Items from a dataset
····················

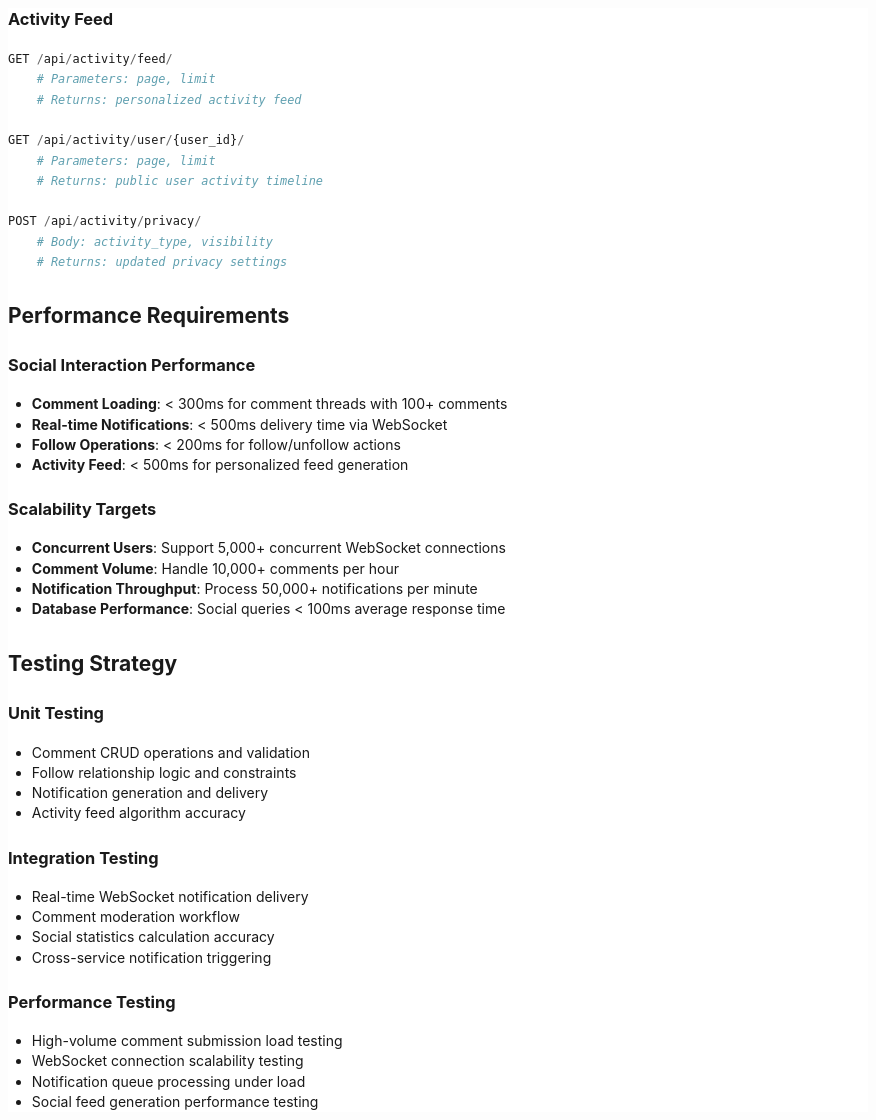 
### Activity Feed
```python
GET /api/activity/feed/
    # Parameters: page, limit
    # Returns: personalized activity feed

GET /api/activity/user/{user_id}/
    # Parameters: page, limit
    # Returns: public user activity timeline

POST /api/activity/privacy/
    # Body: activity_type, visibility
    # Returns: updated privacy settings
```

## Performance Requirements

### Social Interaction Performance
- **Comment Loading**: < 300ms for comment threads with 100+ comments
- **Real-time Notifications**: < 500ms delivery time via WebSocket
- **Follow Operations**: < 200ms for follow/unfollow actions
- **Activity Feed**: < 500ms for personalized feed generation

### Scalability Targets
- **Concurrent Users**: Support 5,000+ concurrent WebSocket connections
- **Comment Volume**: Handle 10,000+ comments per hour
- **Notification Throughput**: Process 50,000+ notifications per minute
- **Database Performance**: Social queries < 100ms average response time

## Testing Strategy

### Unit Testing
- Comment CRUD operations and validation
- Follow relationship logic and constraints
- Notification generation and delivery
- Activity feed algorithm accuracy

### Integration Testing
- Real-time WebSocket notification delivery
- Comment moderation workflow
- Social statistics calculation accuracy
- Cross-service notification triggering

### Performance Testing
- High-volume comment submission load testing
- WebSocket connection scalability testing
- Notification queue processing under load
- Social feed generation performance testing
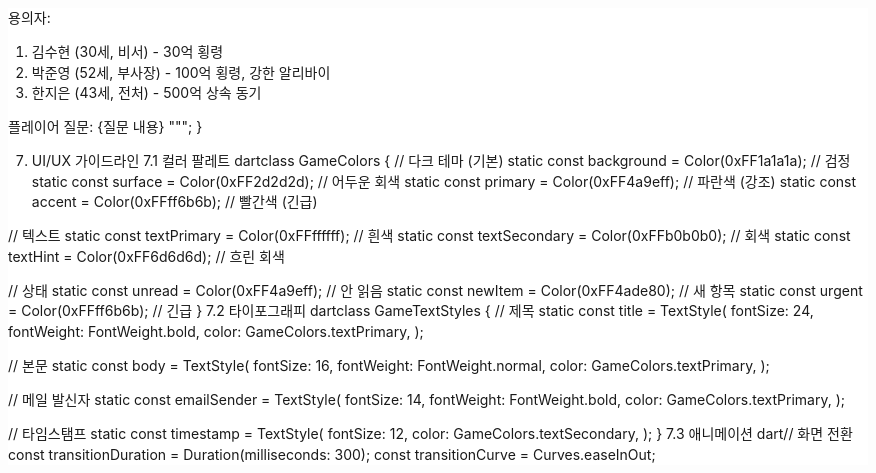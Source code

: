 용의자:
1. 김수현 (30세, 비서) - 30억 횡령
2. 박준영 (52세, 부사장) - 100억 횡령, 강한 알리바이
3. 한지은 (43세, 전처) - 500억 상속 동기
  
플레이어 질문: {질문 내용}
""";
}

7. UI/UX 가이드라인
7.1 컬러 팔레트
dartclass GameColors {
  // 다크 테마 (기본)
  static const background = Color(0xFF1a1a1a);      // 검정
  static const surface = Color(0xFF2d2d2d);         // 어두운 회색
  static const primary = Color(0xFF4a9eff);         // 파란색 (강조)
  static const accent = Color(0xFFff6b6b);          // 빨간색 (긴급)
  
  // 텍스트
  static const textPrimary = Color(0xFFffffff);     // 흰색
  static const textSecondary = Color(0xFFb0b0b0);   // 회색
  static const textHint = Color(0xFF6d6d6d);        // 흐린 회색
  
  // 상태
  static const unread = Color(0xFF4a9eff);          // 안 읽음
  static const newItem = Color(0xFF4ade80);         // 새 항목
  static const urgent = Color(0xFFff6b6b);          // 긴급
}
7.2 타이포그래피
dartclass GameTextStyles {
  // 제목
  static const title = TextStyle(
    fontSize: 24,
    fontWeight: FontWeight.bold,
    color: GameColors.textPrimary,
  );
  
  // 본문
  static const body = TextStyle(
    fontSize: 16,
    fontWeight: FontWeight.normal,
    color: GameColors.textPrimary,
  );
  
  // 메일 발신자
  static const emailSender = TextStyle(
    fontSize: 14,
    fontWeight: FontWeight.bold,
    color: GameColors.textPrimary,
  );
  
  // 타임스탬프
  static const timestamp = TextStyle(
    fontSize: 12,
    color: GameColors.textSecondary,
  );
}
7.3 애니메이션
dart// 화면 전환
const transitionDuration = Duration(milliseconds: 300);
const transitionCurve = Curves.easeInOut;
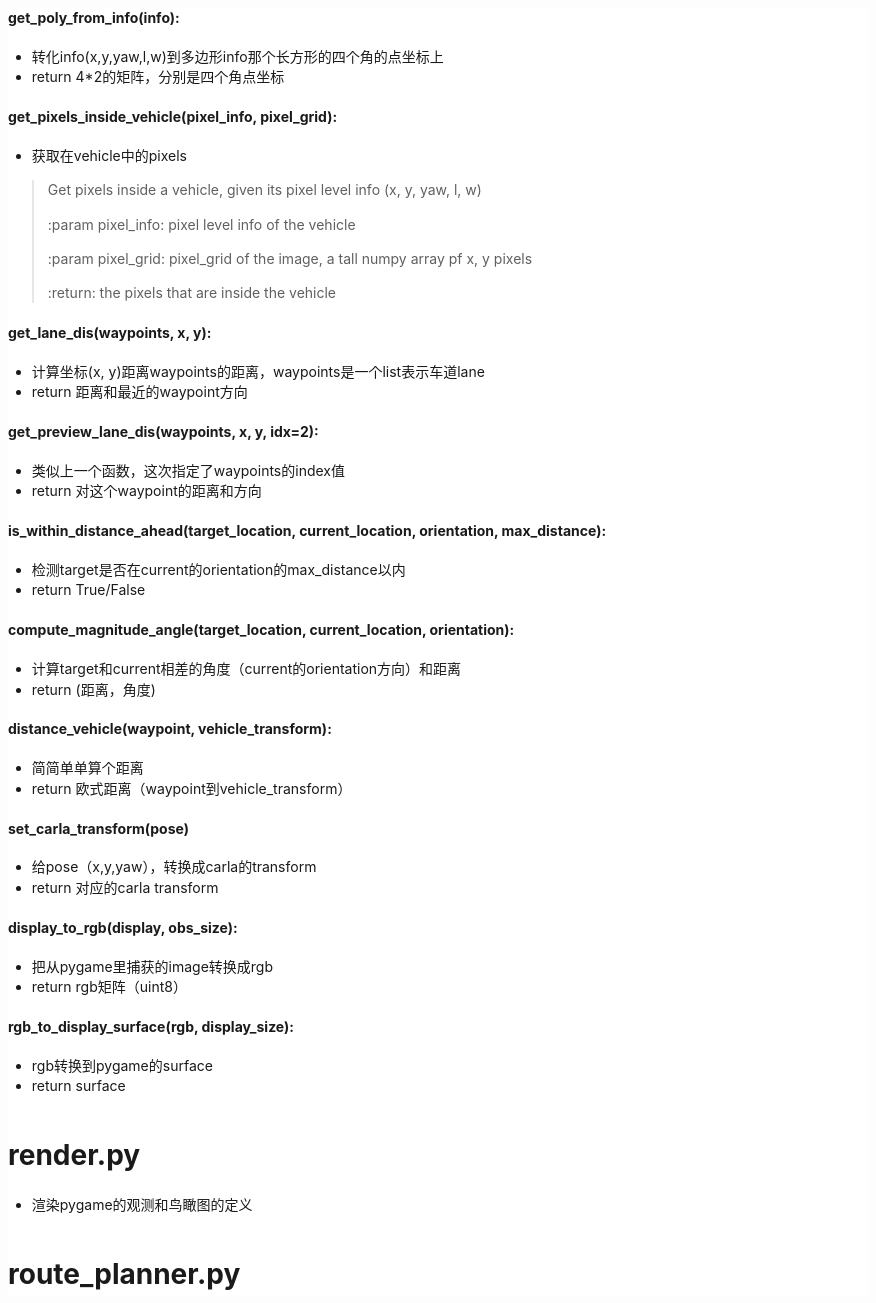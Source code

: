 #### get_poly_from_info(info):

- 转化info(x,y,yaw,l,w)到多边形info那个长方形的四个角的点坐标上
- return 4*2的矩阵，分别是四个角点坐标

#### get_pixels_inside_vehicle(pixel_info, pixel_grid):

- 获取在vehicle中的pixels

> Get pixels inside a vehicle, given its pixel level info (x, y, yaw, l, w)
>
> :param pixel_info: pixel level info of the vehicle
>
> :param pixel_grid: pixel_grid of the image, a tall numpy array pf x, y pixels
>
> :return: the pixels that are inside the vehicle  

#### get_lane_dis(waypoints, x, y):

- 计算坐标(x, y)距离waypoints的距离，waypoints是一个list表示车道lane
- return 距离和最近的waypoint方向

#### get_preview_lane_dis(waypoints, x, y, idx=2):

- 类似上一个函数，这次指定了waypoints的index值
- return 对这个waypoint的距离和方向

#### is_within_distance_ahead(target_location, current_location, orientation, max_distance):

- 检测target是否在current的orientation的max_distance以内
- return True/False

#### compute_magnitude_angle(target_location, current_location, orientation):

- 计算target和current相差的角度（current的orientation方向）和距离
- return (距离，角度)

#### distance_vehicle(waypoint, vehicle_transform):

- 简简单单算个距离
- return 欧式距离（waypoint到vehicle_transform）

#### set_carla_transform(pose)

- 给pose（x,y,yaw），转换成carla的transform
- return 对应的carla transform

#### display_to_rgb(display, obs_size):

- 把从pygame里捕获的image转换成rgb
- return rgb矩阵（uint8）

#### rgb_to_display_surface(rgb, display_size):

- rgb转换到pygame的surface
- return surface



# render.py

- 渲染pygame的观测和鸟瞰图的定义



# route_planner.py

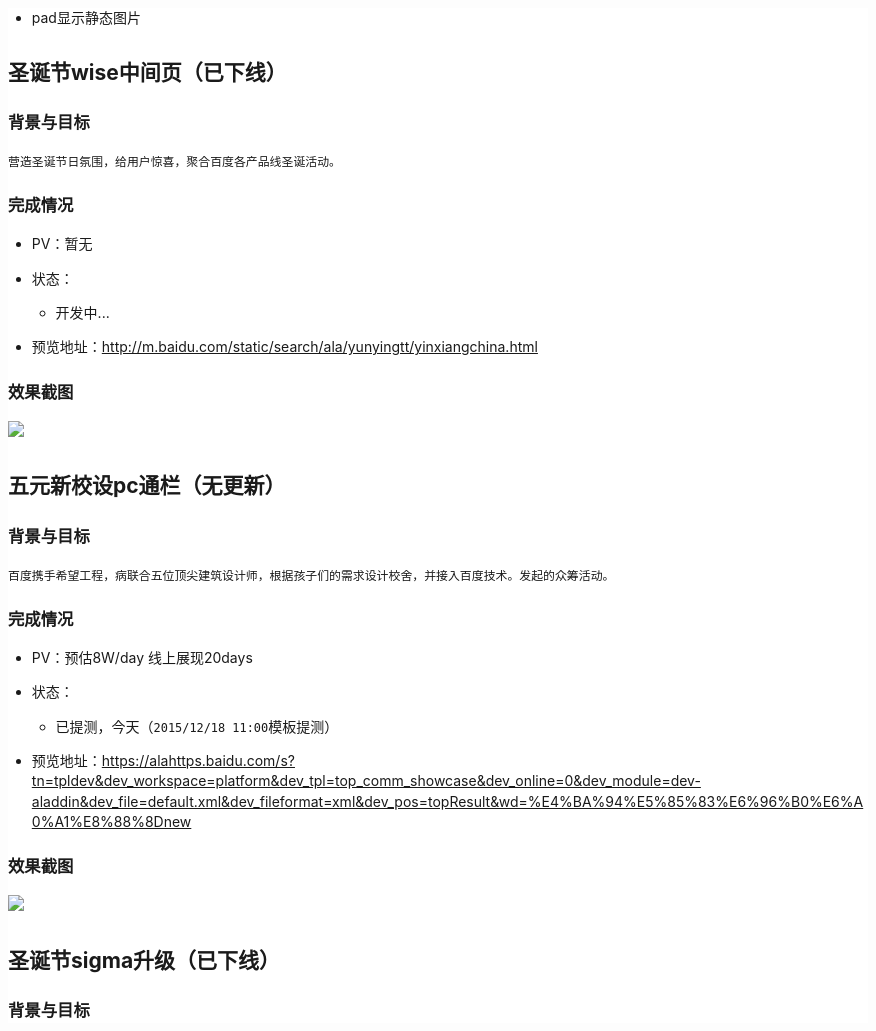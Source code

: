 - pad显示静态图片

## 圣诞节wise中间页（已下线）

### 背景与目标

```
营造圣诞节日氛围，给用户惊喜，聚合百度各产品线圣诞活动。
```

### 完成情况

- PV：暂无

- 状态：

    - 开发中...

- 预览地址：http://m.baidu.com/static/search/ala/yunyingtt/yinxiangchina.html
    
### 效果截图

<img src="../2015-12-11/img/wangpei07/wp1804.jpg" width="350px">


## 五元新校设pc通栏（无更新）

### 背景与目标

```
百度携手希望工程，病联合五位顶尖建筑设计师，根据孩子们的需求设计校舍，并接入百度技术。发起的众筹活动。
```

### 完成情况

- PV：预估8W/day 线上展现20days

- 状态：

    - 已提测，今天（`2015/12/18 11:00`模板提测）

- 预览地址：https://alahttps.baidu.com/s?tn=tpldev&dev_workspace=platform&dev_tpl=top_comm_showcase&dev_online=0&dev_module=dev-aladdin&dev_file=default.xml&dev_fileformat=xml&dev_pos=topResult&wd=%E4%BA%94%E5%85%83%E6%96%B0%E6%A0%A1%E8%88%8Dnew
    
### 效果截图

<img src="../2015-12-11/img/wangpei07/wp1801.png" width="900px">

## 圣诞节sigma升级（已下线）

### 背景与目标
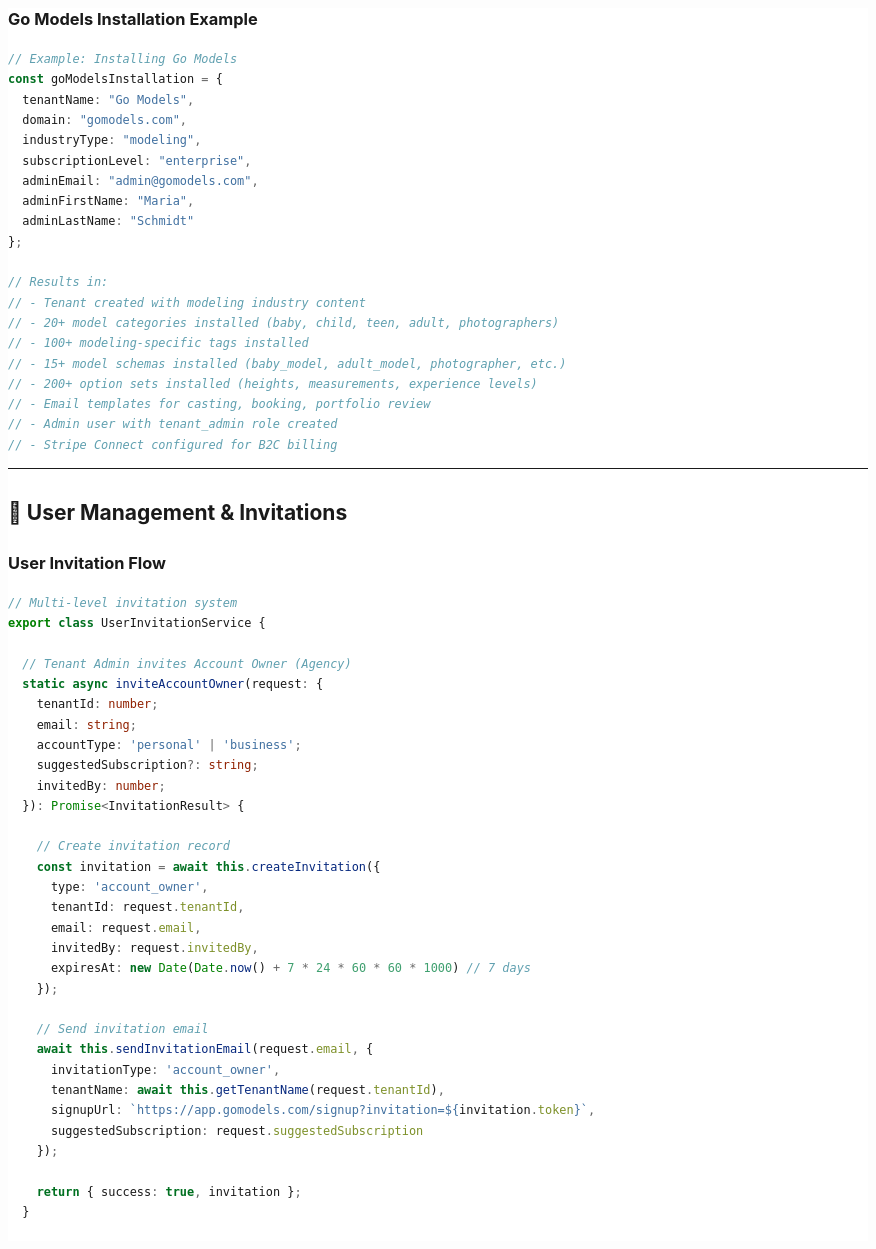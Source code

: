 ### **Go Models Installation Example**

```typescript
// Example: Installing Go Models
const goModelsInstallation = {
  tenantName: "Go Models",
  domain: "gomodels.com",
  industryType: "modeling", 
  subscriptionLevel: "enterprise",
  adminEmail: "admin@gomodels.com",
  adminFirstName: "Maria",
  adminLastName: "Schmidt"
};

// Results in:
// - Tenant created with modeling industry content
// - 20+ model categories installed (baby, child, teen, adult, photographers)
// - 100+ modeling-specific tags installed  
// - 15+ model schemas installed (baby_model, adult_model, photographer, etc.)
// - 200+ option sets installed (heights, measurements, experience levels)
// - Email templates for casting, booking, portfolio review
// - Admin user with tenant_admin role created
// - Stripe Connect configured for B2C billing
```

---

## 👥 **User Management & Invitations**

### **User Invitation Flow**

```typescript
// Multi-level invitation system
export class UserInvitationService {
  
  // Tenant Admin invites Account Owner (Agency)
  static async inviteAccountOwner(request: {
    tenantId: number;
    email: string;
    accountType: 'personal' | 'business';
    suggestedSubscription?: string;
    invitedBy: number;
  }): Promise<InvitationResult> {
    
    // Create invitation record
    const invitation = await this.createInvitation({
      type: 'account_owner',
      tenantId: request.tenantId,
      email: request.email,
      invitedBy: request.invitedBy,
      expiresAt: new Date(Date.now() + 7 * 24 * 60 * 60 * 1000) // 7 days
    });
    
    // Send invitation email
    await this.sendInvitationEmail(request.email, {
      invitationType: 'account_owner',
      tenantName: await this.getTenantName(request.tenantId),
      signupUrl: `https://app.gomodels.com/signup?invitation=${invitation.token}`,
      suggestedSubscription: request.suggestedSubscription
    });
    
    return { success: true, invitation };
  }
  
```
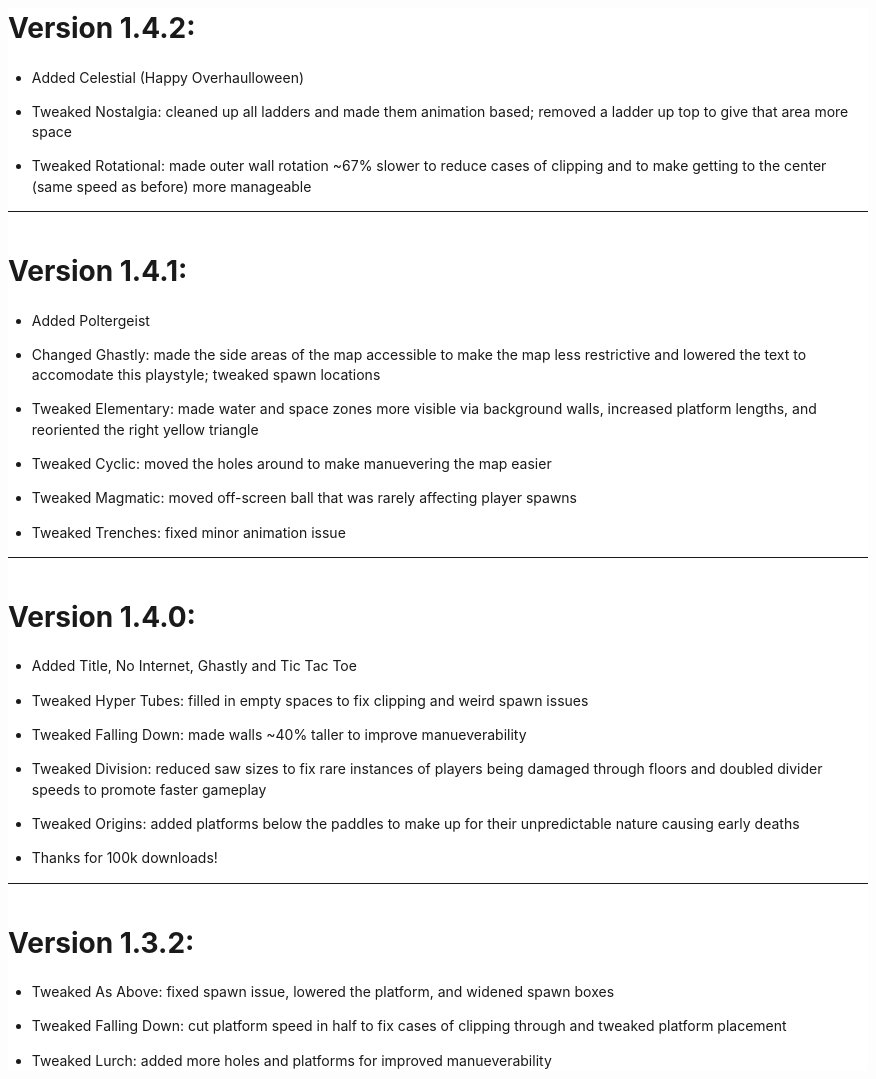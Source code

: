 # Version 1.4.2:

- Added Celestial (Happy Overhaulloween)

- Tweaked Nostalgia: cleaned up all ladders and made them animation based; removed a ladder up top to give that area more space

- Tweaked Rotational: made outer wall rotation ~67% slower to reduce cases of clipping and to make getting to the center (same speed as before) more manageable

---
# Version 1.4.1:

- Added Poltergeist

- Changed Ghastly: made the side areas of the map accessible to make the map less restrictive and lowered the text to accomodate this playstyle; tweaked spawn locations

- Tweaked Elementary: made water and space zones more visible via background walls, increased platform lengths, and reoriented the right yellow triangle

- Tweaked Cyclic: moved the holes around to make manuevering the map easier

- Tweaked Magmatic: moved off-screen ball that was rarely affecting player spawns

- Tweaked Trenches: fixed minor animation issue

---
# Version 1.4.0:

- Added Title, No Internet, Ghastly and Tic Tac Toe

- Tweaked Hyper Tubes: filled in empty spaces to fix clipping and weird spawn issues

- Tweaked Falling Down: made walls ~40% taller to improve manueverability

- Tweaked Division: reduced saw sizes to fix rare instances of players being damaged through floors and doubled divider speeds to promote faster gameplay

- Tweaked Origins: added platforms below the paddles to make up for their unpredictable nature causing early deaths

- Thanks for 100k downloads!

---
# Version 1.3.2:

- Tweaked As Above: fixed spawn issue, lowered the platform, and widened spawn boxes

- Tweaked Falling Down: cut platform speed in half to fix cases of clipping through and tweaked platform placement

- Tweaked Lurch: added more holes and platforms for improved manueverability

····················

> [Work item]
Using the entries above, return exactly the lines from the line with "static const surface" to the line with "static const textHint", counting both of those lines.

> [Written response]
  static const surface = Color(0xFF2d2d2d);         // 어두운 회색
  static const primary = Color(0xFF4a9eff);         // 파란색 (강조)
  static const accent = Color(0xFFff6b6b);          // 빨간색 (긴급)
  
  // 텍스트
  static const textPrimary = Color(0xFFffffff);     // 흰색
  static const textSecondary = Color(0xFFb0b0b0);   // 회색
  static const textHint = Color(0xFF6d6d6d);        // 흐린 회색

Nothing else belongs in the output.